South Africa was the seventh most active country in the ACLED dataset in 2014, in spite of lacking any form of armed insurgency or rebellion. This means that the form of conflict in South Africa differs drastically from countries with similar activity levels such as Libya and Sudan. What has defined South Africa as a politically volatile country is the prevalence of protest and civilian collective action as a method of provoking a response from a secure incumbent government which faces no severe political threat, armed or otherwise.
The general election in May 2014 showed that the ANC still retained a secure, albeit diminishing, lead with 62% of seats in parliament and a majority in eight out of nine provincial legislatures (Smith, 9 May 2014). Elections, both general and municipal, are on a five year rotation; the population is unable to impose their political will through the ballot box for long periods of time. Furthermore, the ANC policy of ‘cadre deployment’, in which loyal and politically connected individuals are given municipal positions, means that public servants are more concerned about the support of party bosses than the electorate (Alexander, 2010).
As a result, demonstrations have become an important method by which communities interact with the local government. Riots and protests accounted for 82% of all conflict events in South Africa. The emergence of the ‘service delivery’ demonstrations by communities against the perceived substandard provision of utilities (such as water, sanitation, electricity and subsidised housing) by the local government shows that civilian collective action is becoming an useful tool in provoking a response from a secure government, which is often perceived as inflexible.
However, 2014 represented the first year that service delivery demonstrations declined since 2011, accounting for 22% of all riots and protests as opposed to 26% in 2013. This could be due to the interrupting factor of the 2014 general elections. Though the number of service delivery demonstrations has tended to mirror the number of non-service delivery demonstrations, April 2014 marked a point of departure when service delivery demonstrations declined and others increased.
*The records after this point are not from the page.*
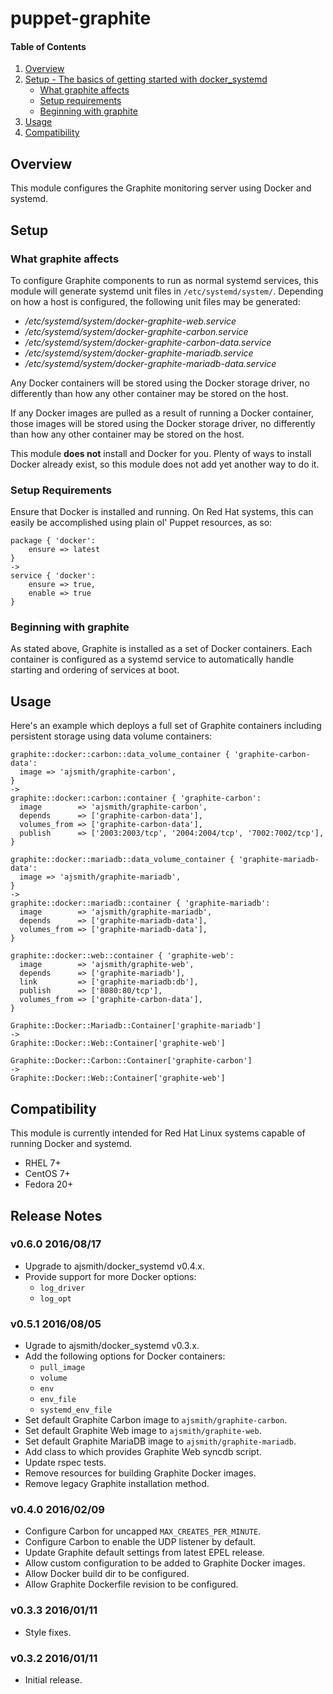 # puppet-graphite

#### Table of Contents

 1. [Overview](#overview)
 2. [Setup - The basics of getting started with docker_systemd](#setup)
      * [What graphite affects](#what-graphite-affects)
      * [Setup requirements](#setup-requirements)
      * [Beginning with graphite](#beginning-with-graphite)
 3. [Usage](#usage)
 4. [Compatibility](#compatibility)

## Overview

This module configures the Graphite monitoring server using Docker and systemd.

## Setup

### What graphite affects

To configure Graphite components to run as normal systemd services, this module
will generate systemd unit files in `/etc/systemd/system/`. Depending on how a
host is configured, the following unit files may be generated:

  * */etc/systemd/system/docker-graphite-web.service*
  * */etc/systemd/system/docker-graphite-carbon.service*
  * */etc/systemd/system/docker-graphite-carbon-data.service*
  * */etc/systemd/system/docker-graphite-mariadb.service*
  * */etc/systemd/system/docker-graphite-mariadb-data.service*

Any Docker containers will be stored using the Docker storage driver, no
differently than how any other container may be stored on the host.

If any Docker images are pulled as a result of running a Docker container,
those images will be stored using the Docker storage driver, no differently
than how any other container may be stored on the host.

This module **does not** install and Docker for you. Plenty of ways to install
Docker already exist, so this module does not add yet another way to do it.

### Setup Requirements

Ensure that Docker is installed and running. On Red Hat systems, this can
easily be accomplished using plain ol' Puppet resources, as so:

```.puppet
package { 'docker':
    ensure => latest
}
->
service { 'docker':
    ensure => true,
    enable => true
}
```

### Beginning with graphite

As stated above, Graphite is installed as a set of Docker containers. Each
container is configured as a systemd service to automatically handle starting
and ordering of services at boot.

## Usage

Here's an example which deploys a full set of Graphite containers including
persistent storage using data volume containers:

```.puppet
graphite::docker::carbon::data_volume_container { 'graphite-carbon-data':
  image => 'ajsmith/graphite-carbon',
}
->
graphite::docker::carbon::container { 'graphite-carbon':
  image        => 'ajsmith/graphite-carbon',
  depends      => ['graphite-carbon-data'],
  volumes_from => ['graphite-carbon-data'],
  publish      => ['2003:2003/tcp', '2004:2004/tcp', '7002:7002/tcp'],
}

graphite::docker::mariadb::data_volume_container { 'graphite-mariadb-data':
  image => 'ajsmith/graphite-mariadb',
}
->
graphite::docker::mariadb::container { 'graphite-mariadb':
  image        => 'ajsmith/graphite-mariadb',
  depends      => ['graphite-mariadb-data'],
  volumes_from => ['graphite-mariadb-data'],
}

graphite::docker::web::container { 'graphite-web':
  image        => 'ajsmith/graphite-web',
  depends      => ['graphite-mariadb'],
  link         => ['graphite-mariadb:db'],
  publish      => ['8080:80/tcp'],
  volumes_from => ['graphite-carbon-data'],
}

Graphite::Docker::Mariadb::Container['graphite-mariadb']
->
Graphite::Docker::Web::Container['graphite-web']

Graphite::Docker::Carbon::Container['graphite-carbon']
->
Graphite::Docker::Web::Container['graphite-web']
```

## Compatibility

This module is currently intended for Red Hat Linux systems capable of running
Docker and systemd.

- RHEL 7+
- CentOS 7+
- Fedora 20+

## Release Notes

### v0.6.0 2016/08/17

- Upgrade to ajsmith/docker_systemd v0.4.x.
- Provide support for more Docker options:
  - `log_driver`
  - `log_opt`

### v0.5.1 2016/08/05

- Ugrade to ajsmith/docker_systemd v0.3.x.
- Add the following options for Docker containers:
    - `pull_image`
    - `volume`
    - `env`
    - `env_file`
    - `systemd_env_file`
- Set default Graphite Carbon image to `ajsmith/graphite-carbon`.
- Set default Graphite Web image to `ajsmith/graphite-web`.
- Set default Graphite MariaDB image to `ajsmith/graphite-mariadb`.
- Add class to which provides Graphite Web syncdb script.
- Update rspec tests.
- Remove resources for building Graphite Docker images.
- Remove legacy Graphite installation method.

### v0.4.0 2016/02/09

- Configure Carbon for uncapped `MAX_CREATES_PER_MINUTE`.
- Configure Carbon to enable the UDP listener by default.
- Update Graphite default settings from latest EPEL release.
- Allow custom configuration to be added to Graphite Docker images.
- Allow Docker build dir to be configured.
- Allow Graphite Dockerfile revision to be configured.

### v0.3.3 2016/01/11

- Style fixes.

### v0.3.2 2016/01/11

- Initial release.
Previous studies on service delivery demonstrations have found that elections can dampen rates as communities can express their grievance through the ballot box (Karamoka, 2011). The aftermath of the electoral period in 2014 saw a slow but steady rise in service delivery demonstrations as communities begin to fight for the fulfilment of promises made during the electoral period. In contrast, a significant portion of the increase in other forms of demonstration comes from party members and cadres marching to display their political allegiance.
Service delivery demonstrations are generally more violent than other forms with 59% being classified as ‘rioting’. The next electoral contest is the municipal elections in 2016. This raises the possibility that 2015 may see an increase in service delivery demonstrations, leading to an increase in violent collective action overall.